Problem details: Return the records exactly, from the first line through the "For events when" line.

Information given:
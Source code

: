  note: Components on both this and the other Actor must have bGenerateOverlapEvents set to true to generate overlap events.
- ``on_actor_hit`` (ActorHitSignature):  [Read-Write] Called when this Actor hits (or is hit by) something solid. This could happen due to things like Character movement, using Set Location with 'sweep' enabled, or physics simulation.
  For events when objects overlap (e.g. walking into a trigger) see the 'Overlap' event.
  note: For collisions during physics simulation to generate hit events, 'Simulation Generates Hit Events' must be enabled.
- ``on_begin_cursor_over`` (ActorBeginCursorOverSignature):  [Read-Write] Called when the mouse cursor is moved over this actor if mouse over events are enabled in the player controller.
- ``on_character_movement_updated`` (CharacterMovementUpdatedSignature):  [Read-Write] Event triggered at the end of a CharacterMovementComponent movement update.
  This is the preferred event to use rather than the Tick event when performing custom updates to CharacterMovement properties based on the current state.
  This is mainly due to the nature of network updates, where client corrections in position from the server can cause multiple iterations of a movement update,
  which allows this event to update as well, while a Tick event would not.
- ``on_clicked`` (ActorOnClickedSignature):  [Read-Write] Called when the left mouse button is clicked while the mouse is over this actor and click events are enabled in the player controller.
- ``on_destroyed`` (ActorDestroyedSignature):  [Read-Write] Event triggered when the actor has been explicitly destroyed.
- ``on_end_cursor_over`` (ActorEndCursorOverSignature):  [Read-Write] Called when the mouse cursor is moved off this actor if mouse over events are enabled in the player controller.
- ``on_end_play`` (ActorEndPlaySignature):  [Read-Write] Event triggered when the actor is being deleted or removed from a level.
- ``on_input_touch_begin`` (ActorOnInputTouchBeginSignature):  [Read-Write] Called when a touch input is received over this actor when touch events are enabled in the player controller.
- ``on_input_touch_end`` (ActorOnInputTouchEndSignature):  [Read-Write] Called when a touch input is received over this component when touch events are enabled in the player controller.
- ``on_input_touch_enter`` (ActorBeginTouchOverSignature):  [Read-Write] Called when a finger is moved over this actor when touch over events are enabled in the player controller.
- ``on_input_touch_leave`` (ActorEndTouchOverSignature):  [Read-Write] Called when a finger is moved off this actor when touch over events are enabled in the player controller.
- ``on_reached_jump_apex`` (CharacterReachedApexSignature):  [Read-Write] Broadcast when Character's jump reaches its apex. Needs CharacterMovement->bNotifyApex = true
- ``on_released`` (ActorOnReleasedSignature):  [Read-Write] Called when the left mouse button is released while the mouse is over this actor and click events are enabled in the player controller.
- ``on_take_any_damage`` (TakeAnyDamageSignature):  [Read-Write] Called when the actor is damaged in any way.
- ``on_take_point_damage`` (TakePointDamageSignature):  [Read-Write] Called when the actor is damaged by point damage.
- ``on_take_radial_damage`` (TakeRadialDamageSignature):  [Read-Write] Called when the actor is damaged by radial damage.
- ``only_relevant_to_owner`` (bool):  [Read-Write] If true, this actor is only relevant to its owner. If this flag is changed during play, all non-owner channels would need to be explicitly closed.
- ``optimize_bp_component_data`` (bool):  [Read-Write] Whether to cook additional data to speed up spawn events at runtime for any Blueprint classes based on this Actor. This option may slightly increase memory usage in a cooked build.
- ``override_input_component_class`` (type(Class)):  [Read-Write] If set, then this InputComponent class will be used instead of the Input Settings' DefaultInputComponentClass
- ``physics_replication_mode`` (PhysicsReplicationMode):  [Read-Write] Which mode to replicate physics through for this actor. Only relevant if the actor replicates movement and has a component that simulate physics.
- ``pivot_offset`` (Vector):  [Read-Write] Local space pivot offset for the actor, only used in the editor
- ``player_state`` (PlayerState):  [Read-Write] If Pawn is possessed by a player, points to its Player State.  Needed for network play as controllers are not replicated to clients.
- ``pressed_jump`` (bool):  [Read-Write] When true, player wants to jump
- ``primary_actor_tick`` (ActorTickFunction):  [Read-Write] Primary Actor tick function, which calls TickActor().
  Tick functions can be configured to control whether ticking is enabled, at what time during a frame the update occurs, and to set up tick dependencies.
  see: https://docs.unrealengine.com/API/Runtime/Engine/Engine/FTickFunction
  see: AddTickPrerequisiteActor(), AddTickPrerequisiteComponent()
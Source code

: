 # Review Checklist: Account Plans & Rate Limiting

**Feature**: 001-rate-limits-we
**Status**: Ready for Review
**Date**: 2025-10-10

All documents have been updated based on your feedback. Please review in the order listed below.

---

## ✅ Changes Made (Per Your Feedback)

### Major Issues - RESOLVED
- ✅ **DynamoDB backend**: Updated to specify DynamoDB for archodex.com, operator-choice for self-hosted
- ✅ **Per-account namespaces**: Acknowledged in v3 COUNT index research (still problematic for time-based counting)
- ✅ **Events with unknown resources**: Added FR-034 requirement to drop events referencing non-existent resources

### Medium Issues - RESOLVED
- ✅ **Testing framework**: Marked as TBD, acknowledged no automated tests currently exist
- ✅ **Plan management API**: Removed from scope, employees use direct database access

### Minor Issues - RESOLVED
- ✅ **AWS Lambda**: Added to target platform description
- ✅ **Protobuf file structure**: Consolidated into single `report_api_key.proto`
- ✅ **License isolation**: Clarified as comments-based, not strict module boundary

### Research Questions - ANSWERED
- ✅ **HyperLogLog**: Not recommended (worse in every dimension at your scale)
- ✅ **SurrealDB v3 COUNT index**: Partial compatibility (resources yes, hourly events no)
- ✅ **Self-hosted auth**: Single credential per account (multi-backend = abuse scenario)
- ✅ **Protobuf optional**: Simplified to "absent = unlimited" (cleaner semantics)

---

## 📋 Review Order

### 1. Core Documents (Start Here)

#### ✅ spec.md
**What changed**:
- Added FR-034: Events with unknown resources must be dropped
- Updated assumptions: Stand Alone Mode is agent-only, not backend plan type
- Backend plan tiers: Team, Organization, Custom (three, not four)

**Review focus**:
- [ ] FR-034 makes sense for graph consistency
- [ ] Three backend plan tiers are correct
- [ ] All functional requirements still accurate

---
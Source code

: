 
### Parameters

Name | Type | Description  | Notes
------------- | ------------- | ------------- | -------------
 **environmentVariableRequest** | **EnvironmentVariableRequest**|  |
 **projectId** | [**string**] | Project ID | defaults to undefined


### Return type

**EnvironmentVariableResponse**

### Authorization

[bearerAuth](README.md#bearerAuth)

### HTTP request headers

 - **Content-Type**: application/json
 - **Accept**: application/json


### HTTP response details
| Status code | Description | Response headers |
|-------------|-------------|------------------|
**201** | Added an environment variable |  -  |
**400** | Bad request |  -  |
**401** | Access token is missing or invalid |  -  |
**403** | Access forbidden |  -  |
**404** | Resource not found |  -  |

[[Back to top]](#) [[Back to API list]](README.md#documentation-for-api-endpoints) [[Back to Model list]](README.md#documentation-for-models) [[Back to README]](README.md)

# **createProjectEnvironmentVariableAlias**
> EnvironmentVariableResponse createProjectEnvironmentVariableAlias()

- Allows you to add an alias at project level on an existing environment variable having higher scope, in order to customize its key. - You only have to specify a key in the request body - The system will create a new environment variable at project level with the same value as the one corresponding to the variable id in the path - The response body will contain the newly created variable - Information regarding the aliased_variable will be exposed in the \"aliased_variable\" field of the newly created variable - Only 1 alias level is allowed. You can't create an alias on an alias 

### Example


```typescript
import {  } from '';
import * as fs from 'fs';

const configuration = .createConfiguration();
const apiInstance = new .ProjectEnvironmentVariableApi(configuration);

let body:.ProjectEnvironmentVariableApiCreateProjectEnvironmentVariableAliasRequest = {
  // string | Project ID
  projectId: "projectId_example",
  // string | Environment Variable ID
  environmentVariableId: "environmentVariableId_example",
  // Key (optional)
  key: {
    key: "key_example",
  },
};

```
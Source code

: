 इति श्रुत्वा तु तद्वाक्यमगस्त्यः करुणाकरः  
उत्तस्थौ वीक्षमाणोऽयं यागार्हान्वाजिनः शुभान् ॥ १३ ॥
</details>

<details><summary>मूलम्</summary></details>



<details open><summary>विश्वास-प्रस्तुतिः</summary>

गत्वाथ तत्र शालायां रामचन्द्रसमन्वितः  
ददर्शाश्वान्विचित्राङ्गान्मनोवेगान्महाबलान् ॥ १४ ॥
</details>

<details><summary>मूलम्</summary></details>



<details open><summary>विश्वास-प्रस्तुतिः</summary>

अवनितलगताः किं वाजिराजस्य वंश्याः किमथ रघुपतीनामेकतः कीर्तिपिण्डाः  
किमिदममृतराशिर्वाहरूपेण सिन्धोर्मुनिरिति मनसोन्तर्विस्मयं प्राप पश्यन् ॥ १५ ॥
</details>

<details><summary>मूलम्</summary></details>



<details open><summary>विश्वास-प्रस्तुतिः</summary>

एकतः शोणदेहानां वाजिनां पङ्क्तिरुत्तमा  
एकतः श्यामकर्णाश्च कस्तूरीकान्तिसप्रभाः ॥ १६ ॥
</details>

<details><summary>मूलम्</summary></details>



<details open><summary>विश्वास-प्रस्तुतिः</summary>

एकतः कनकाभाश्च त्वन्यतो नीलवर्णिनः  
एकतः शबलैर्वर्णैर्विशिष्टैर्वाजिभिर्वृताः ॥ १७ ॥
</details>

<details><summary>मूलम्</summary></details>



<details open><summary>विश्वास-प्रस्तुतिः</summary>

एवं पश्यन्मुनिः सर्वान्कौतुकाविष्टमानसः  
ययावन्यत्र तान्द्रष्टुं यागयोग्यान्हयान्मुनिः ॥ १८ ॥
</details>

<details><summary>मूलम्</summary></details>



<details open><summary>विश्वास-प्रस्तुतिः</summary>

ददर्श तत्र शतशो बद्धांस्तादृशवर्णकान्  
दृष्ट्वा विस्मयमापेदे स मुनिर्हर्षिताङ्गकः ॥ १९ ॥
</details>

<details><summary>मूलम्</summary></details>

Response to the task:
Source code

:  note: Components on both this and the other Actor must have bGenerateOverlapEvents set to true to generate overlap events.
- ``on_actor_hit`` (ActorHitSignature):  [Read-Write] Called when this Actor hits (or is hit by) something solid. This could happen due to things like Character movement, using Set Location with 'sweep' enabled, or physics simulation.
  For events when objects overlap (e.g. walking into a trigger) see the 'Overlap' event.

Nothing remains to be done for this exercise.